In 2009, 68-year-old Franklin Bonner was tied to a table and chair during an alleged robbery attempt in Chattanooga. Officers found him dead, his home in a state of chaos, and with little evidence pointing to a killer. The case went cold and stayed that way for nearly a decade.
Angel Bumpass, 27, was tied to Bonner’s death in 2019 and tried alongside a co-defendant, 40-year-old Mallory Vaughn. At the time of trial, Bumpass was 24; Vaughn was 37; she was convicted; he was found not guilty on both counts. Bumpass was later sentenced to life in prison. The condemned young woman, and her legions of defenders online, have consistently maintained she was wrongfully convicted.
In May 2020, the A&E series Accused: Guilty or Innocent? ran an episode about the defendant’s plight entitled: “Cold Case Killer or Innocent Teenage Girl?”
Key to the defense is another piece of time-age information; at the time of Bonner’s murder, Bumpass was a 13-year-old eighth grader.
According to court records, the defendant was largely convicted because her fingerprints were a match for partial fingerprints on duct-tape that had been used to restrain Bonner when he died.
In a late August ruling and order, a Hamilton County Criminal Court noted several errors and other deficiencies with the defendant’s trial. Enough of those problems, the court noted, piled up during the relatively quick proceedings and, therefore, demanded a new trial – but stopped just short of overturning her conviction entirely.
“[T]he Court reaffirms its finding that the evidence is legally sufficient to support the Defendant’s convictions,” Judge Tom Greenholtz writes. “However, the Court agrees that the cumulative effect of errors by the Court and the parties support the granting of a new trial. Accordingly, the Court grants the Defendant’s motion for a new trial.”
The court explains that a series of small errors that would not otherwise have marred a trial, may, over time, do exactly that, especially during a trial process that is particularly short-lived, as was the case here, where “jury selection began on October 1 , and the jury’s verdict occurred two days later on October 3 .”

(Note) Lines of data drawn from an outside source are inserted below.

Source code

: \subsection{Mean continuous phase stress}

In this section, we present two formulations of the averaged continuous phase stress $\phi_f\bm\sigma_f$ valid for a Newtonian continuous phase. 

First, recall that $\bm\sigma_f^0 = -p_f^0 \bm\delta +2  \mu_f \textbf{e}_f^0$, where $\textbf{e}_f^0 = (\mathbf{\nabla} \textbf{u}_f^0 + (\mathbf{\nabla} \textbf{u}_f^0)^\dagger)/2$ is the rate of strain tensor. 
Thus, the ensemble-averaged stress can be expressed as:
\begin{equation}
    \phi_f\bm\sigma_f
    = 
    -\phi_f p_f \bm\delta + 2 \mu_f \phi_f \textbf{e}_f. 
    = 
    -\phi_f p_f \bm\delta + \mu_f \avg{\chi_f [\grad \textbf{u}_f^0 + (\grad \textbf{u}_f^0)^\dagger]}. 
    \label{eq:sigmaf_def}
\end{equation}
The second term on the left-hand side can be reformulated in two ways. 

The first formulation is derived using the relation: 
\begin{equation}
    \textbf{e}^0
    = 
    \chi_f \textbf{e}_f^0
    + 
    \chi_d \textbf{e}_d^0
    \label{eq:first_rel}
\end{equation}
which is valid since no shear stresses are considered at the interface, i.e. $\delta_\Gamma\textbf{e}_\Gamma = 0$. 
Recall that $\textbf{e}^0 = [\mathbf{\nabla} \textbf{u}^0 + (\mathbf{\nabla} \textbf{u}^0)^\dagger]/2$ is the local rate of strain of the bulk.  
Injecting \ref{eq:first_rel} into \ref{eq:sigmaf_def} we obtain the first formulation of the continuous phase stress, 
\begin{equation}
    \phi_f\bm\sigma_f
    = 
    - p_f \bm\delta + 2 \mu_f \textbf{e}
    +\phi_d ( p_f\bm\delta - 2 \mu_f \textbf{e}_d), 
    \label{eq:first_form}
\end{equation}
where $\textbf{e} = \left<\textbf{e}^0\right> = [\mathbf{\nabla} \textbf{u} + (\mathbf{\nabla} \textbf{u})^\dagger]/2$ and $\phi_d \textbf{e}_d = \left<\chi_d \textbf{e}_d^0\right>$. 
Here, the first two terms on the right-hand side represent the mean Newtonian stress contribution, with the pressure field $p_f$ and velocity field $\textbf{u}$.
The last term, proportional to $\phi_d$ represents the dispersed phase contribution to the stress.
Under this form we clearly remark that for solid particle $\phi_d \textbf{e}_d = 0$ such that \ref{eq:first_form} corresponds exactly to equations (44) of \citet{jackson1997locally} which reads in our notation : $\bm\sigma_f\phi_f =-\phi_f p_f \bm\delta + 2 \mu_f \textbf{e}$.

The reviewing court found that jurors should have been sequestered during the questioning of a defendant’s family member – or that at least the trial court should have issued a curative instruction. During her testimony, she said the evidence “didn’t look good” for Bumpass. Notably, the defendant’s original attorney objected to this testimony on relevance grounds but never later objected after being initially overruled.
“This statement was repeated three times by Mr. Smith before the inquiry moved to other topics, and this statement communicated to the jury that even members of the Defendant’s own family believed that the proof at the trial demonstrated her guilt,” Greenholtz noted.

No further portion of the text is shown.